*The problem:* Omitting the pictures, output all of the records precisely as written.

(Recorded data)
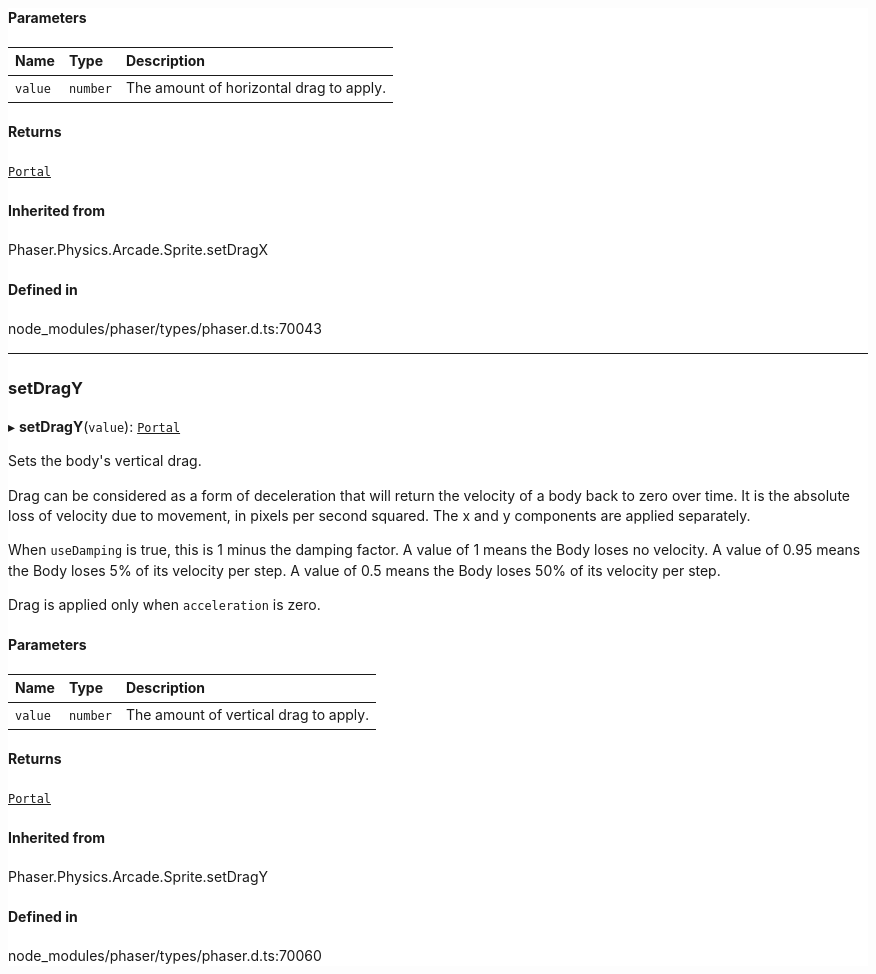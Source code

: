 #### Parameters

| Name | Type | Description |
| :------ | :------ | :------ |
| `value` | `number` | The amount of horizontal drag to apply. |

#### Returns

[`Portal`](Platforms_Portal.Portal.md)

#### Inherited from

Phaser.Physics.Arcade.Sprite.setDragX

#### Defined in

node_modules/phaser/types/phaser.d.ts:70043

___

### setDragY

▸ **setDragY**(`value`): [`Portal`](Platforms_Portal.Portal.md)

Sets the body's vertical drag.

Drag can be considered as a form of deceleration that will return the velocity of a body back to zero over time.
It is the absolute loss of velocity due to movement, in pixels per second squared.
The x and y components are applied separately.

When `useDamping` is true, this is 1 minus the damping factor.
A value of 1 means the Body loses no velocity.
A value of 0.95 means the Body loses 5% of its velocity per step.
A value of 0.5 means the Body loses 50% of its velocity per step.

Drag is applied only when `acceleration` is zero.

#### Parameters

| Name | Type | Description |
| :------ | :------ | :------ |
| `value` | `number` | The amount of vertical drag to apply. |

#### Returns

[`Portal`](Platforms_Portal.Portal.md)

#### Inherited from

Phaser.Physics.Arcade.Sprite.setDragY

#### Defined in

node_modules/phaser/types/phaser.d.ts:70060
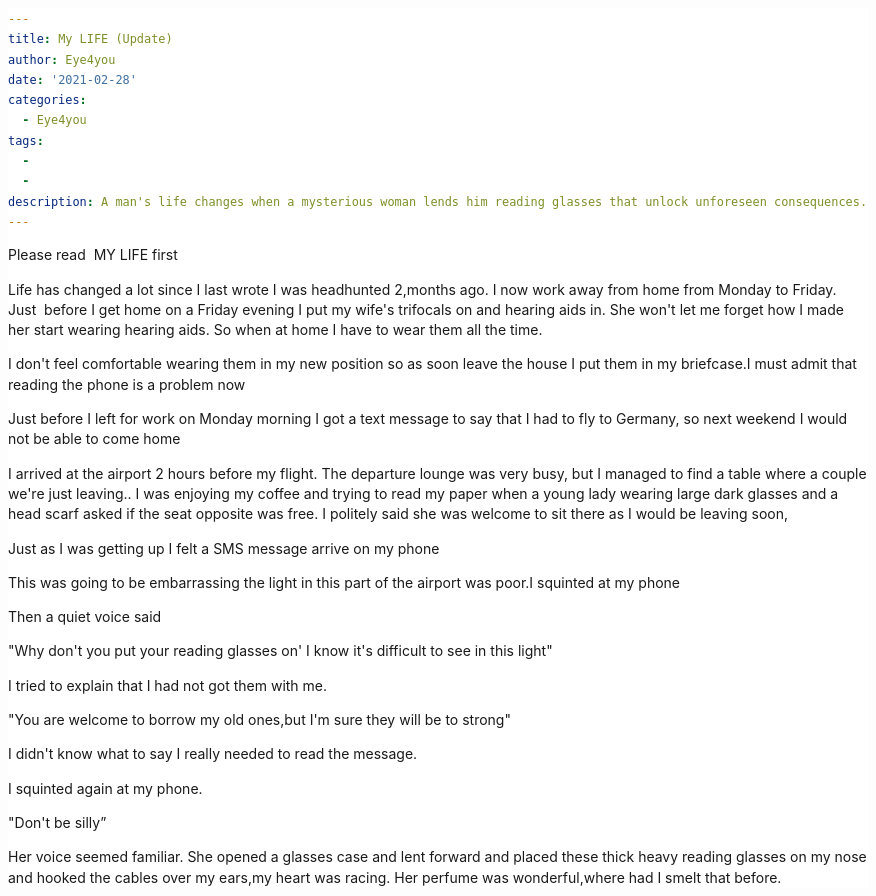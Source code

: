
 ```yaml
---
title: My LIFE (Update)
author: Eye4you
date: '2021-02-28'
categories:
  - Eye4you
tags:
  - 
  - 
description: A man's life changes when a mysterious woman lends him reading glasses that unlock unforeseen consequences.
---
```

Please read  MY LIFE first 

Life has changed a lot since I last wrote
I was headhunted 2,months ago.
I now work away from home from Monday to Friday. 
Just  before I get home on a Friday evening I put my wife's trifocals on and hearing aids in.
She won't let me forget how I made her start wearing hearing aids.
So when at home I have to wear them all the time.

I don't feel comfortable wearing them in my new position so as soon leave the house I put them in my briefcase.I must admit that reading the phone is a problem now

Just before I left for work on Monday morning I got a text message to say that I had to fly to Germany, so next weekend I would not be able to come home 

I arrived at the airport 2 hours before my flight. The departure lounge was very busy, but I managed to find a table where a couple we're just leaving..
I was enjoying my coffee and trying to read my paper when a young lady wearing large dark glasses and a head scarf asked if the seat opposite was free.
I politely said she was welcome to sit there as I would be leaving soon,

Just as I was getting up I felt a SMS message arrive on my phone

This was going to be embarrassing the light in this part of the airport was poor.I squinted at my phone

Then a quiet voice said 

"Why don't you put your reading glasses on' I know it's difficult to see in this light"

I tried to explain that I had not got them with me.

"You are welcome to borrow my old ones,but I'm sure they will be to strong"

I didn't know what to say I really needed to read the message.

I squinted again at my phone.

"Don't be silly”


Her voice seemed familiar.
She opened a glasses case and lent forward and placed these thick heavy reading glasses on my nose and hooked the cables over my ears,my heart was racing. Her perfume was wonderful,where had I smelt that before.
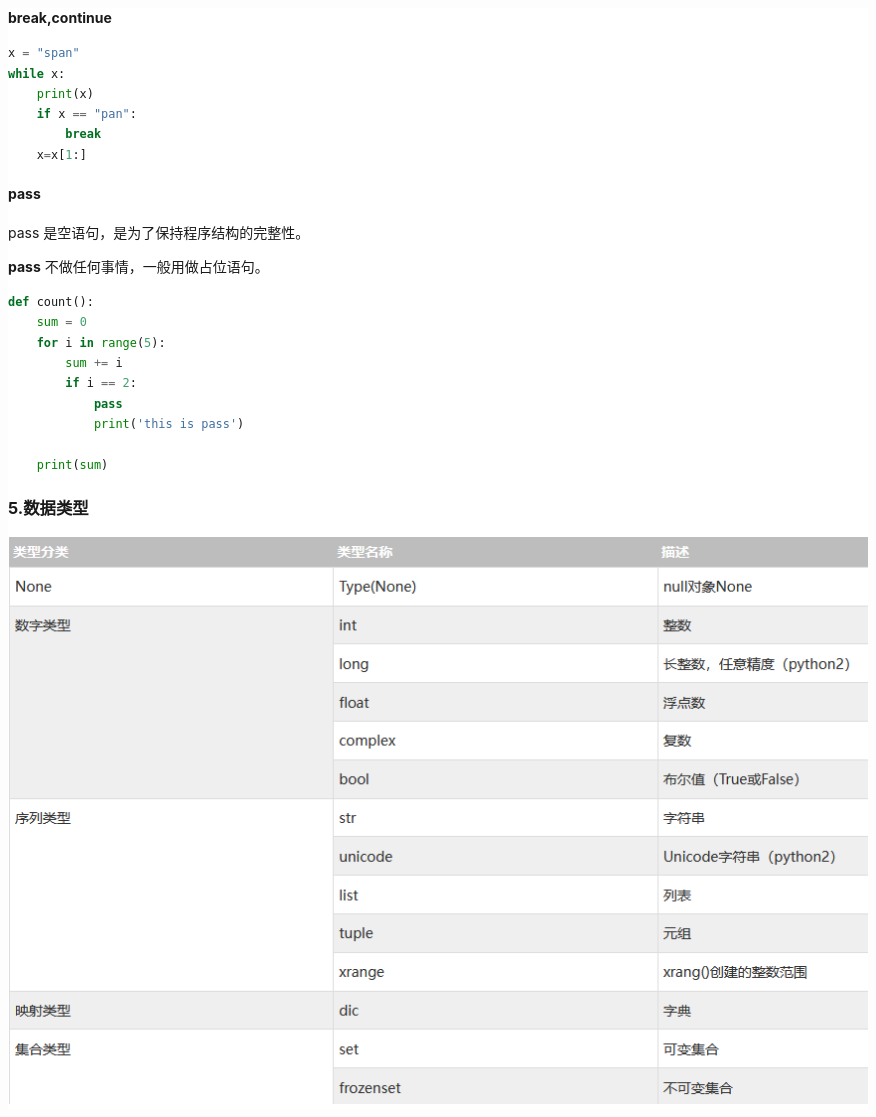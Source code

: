 

**break,continue**

```python
x = "span"
while x:
    print(x)
    if x == "pan":
        break
    x=x[1:]
```

#### pass

pass 是空语句，是为了保持程序结构的完整性。

**pass** 不做任何事情，一般用做占位语句。

```python
def count():
    sum = 0
    for i in range(5):
        sum += i
        if i == 2:
            pass
            print('this is pass')

    print(sum)
```

### 5.数据类型

![1667358851404](Py.assets/1667358851404.png)
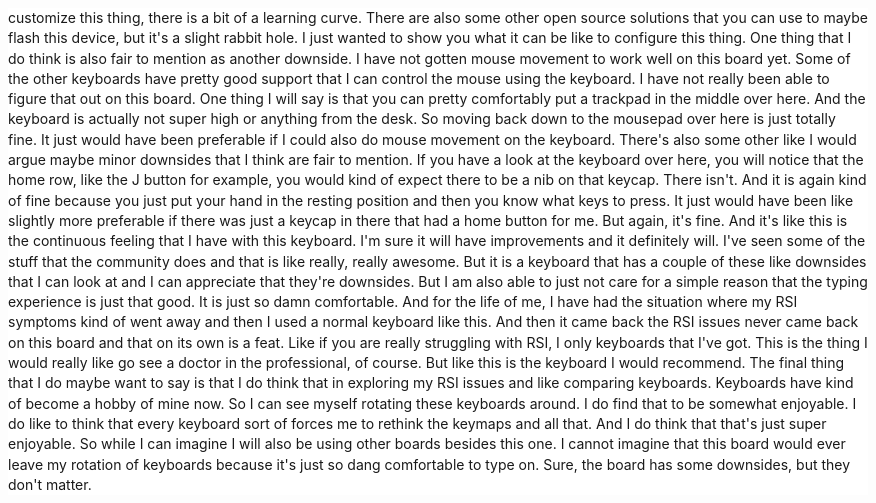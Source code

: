 customize this thing, there is a bit of a learning curve. There are also some other open source solutions that you can use to maybe flash this device, but it's a slight rabbit hole. I just wanted to show you what it can be like to configure this thing. One thing that I do think is also fair to mention as another downside. I have not gotten mouse movement to work well on this board yet. Some of the other keyboards have pretty good support that I can control the mouse using the keyboard. I have not really been able to figure that out on this board. One thing I will say is that you can pretty comfortably put a trackpad in the middle over here. And the keyboard is actually not super high or anything from the desk. So moving back down to the mousepad over here is just totally fine. It just would have been preferable if I could also do mouse movement on the keyboard. There's also some other like I would argue maybe minor downsides that I think are fair to mention. If you have a look at the keyboard over here, you will notice that the home row, like the J button for example, you would kind of expect there to be a nib on that keycap. There isn't. And it is again kind of fine because you just put your hand in the resting position and then you know what keys to press. It just would have been like slightly more preferable if there was just a keycap in there that had a home button for me. But again, it's fine. And it's like this is the continuous feeling that I have with this keyboard. I'm sure it will have improvements and it definitely will. I've seen some of the stuff that the community does and that is like really, really awesome. But it is a keyboard that has a couple of these like downsides that I can look at and I can appreciate that they're downsides. But I am also able to just not care for a simple reason that the typing experience is just that good. It is just so damn comfortable. And for the life of me, I have had the situation where my RSI symptoms kind of went away and then I used a normal keyboard like this. And then it came back the RSI issues never came back on this board and that on its own is a feat. Like if you are really struggling with RSI, I only keyboards that I've got. This is the thing I would really like go see a doctor in the professional, of course. But like this is the keyboard I would recommend. The final thing that I do maybe want to say is that I do think that in exploring my RSI issues and like comparing keyboards. Keyboards have kind of become a hobby of mine now. So I can see myself rotating these keyboards around. I do find that to be somewhat enjoyable. I do like to think that every keyboard sort of forces me to rethink the keymaps and all that. And I do think that that's just super enjoyable. So while I can imagine I will also be using other boards besides this one. I cannot imagine that this board would ever leave my rotation of keyboards because it's just so dang comfortable to type on. Sure, the board has some downsides, but they don't matter.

*Result for this task:*
Source code

: #### Parameters

| Name | Type | Description |
| :------ | :------ | :------ |
| `value` | `number` | The amount of horizontal drag to apply. |

#### Returns

[`Portal`](Platforms_Portal.Portal.md)

#### Inherited from

Phaser.Physics.Arcade.Sprite.setDragX

#### Defined in

node_modules/phaser/types/phaser.d.ts:70043

___

### setDragY

▸ **setDragY**(`value`): [`Portal`](Platforms_Portal.Portal.md)

Sets the body's vertical drag.

Drag can be considered as a form of deceleration that will return the velocity of a body back to zero over time.
It is the absolute loss of velocity due to movement, in pixels per second squared.
The x and y components are applied separately.

When `useDamping` is true, this is 1 minus the damping factor.
A value of 1 means the Body loses no velocity.
A value of 0.95 means the Body loses 5% of its velocity per step.
A value of 0.5 means the Body loses 50% of its velocity per step.

Drag is applied only when `acceleration` is zero.

#### Parameters

| Name | Type | Description |
| :------ | :------ | :------ |
| `value` | `number` | The amount of vertical drag to apply. |

#### Returns

[`Portal`](Platforms_Portal.Portal.md)

#### Inherited from

Phaser.Physics.Arcade.Sprite.setDragY

#### Defined in

node_modules/phaser/types/phaser.d.ts:70060
Source code

:
 ```yaml
---
title: My LIFE (Update)
author: Eye4you
date: '2021-02-28'
categories:
  - Eye4you
tags:
  - 
  - 
description: A man's life changes when a mysterious woman lends him reading glasses that unlock unforeseen consequences.
---
```

Please read  MY LIFE first 

Life has changed a lot since I last wrote
I was headhunted 2,months ago.
I now work away from home from Monday to Friday. 
Just  before I get home on a Friday evening I put my wife's trifocals on and hearing aids in.
She won't let me forget how I made her start wearing hearing aids.
So when at home I have to wear them all the time.

I don't feel comfortable wearing them in my new position so as soon leave the house I put them in my briefcase.I must admit that reading the phone is a problem now

Just before I left for work on Monday morning I got a text message to say that I had to fly to Germany, so next weekend I would not be able to come home 

I arrived at the airport 2 hours before my flight. The departure lounge was very busy, but I managed to find a table where a couple we're just leaving..
I was enjoying my coffee and trying to read my paper when a young lady wearing large dark glasses and a head scarf asked if the seat opposite was free.
I politely said she was welcome to sit there as I would be leaving soon,

Just as I was getting up I felt a SMS message arrive on my phone

This was going to be embarrassing the light in this part of the airport was poor.I squinted at my phone

Then a quiet voice said 

"Why don't you put your reading glasses on' I know it's difficult to see in this light"

I tried to explain that I had not got them with me.

"You are welcome to borrow my old ones,but I'm sure they will be to strong"

I didn't know what to say I really needed to read the message.

I squinted again at my phone.

"Don't be silly”


Her voice seemed familiar.
She opened a glasses case and lent forward and placed these thick heavy reading glasses on my nose and hooked the cables over my ears,my heart was racing. Her perfume was wonderful,where had I smelt that before.
Source code

: 

**break,continue**

```python
x = "span"
while x:
    print(x)
    if x == "pan":
        break
    x=x[1:]
```

#### pass

pass 是空语句，是为了保持程序结构的完整性。

**pass** 不做任何事情，一般用做占位语句。

```python
def count():
    sum = 0
    for i in range(5):
        sum += i
        if i == 2:
            pass
            print('this is pass')

    print(sum)
```

### 5.数据类型

![1667358851404](Py.assets/1667358851404.png)
Source code

: customize this thing, there is a bit of a learning curve. There are also some other open source solutions that you can use to maybe flash this device, but it's a slight rabbit hole. I just wanted to show you what it can be like to configure this thing. One thing that I do think is also fair to mention as another downside. I have not gotten mouse movement to work well on this board yet. Some of the other keyboards have pretty good support that I can control the mouse using the keyboard. I have not really been able to figure that out on this board. One thing I will say is that you can pretty comfortably put a trackpad in the middle over here. And the keyboard is actually not super high or anything from the desk. So moving back down to the mousepad over here is just totally fine. It just would have been preferable if I could also do mouse movement on the keyboard. There's also some other like I would argue maybe minor downsides that I think are fair to mention. If you have a look at the keyboard over here, you will notice that the home row, like the J button for example, you would kind of expect there to be a nib on that keycap. There isn't. And it is again kind of fine because you just put your hand in the resting position and then you know what keys to press. It just would have been like slightly more preferable if there was just a keycap in there that had a home button for me. But again, it's fine. And it's like this is the continuous feeling that I have with this keyboard. I'm sure it will have improvements and it definitely will. I've seen some of the stuff that the community does and that is like really, really awesome. But it is a keyboard that has a couple of these like downsides that I can look at and I can appreciate that they're downsides. But I am also able to just not care for a simple reason that the typing experience is just that good. It is just so damn comfortable. And for the life of me, I have had the situation where my RSI symptoms kind of went away and then I used a normal keyboard like this. And then it came back the RSI issues never came back on this board and that on its own is a feat. Like if you are really struggling with RSI, I only keyboards that I've got. This is the thing I would really like go see a doctor in the professional, of course. But like this is the keyboard I would recommend. The final thing that I do maybe want to say is that I do think that in exploring my RSI issues and like comparing keyboards. Keyboards have kind of become a hobby of mine now. So I can see myself rotating these keyboards around. I do find that to be somewhat enjoyable. I do like to think that every keyboard sort of forces me to rethink the keymaps and all that. And I do think that that's just super enjoyable. So while I can imagine I will also be using other boards besides this one. I cannot imagine that this board would ever leave my rotation of keyboards because it's just so dang comfortable to type on. Sure, the board has some downsides, but they don't matter.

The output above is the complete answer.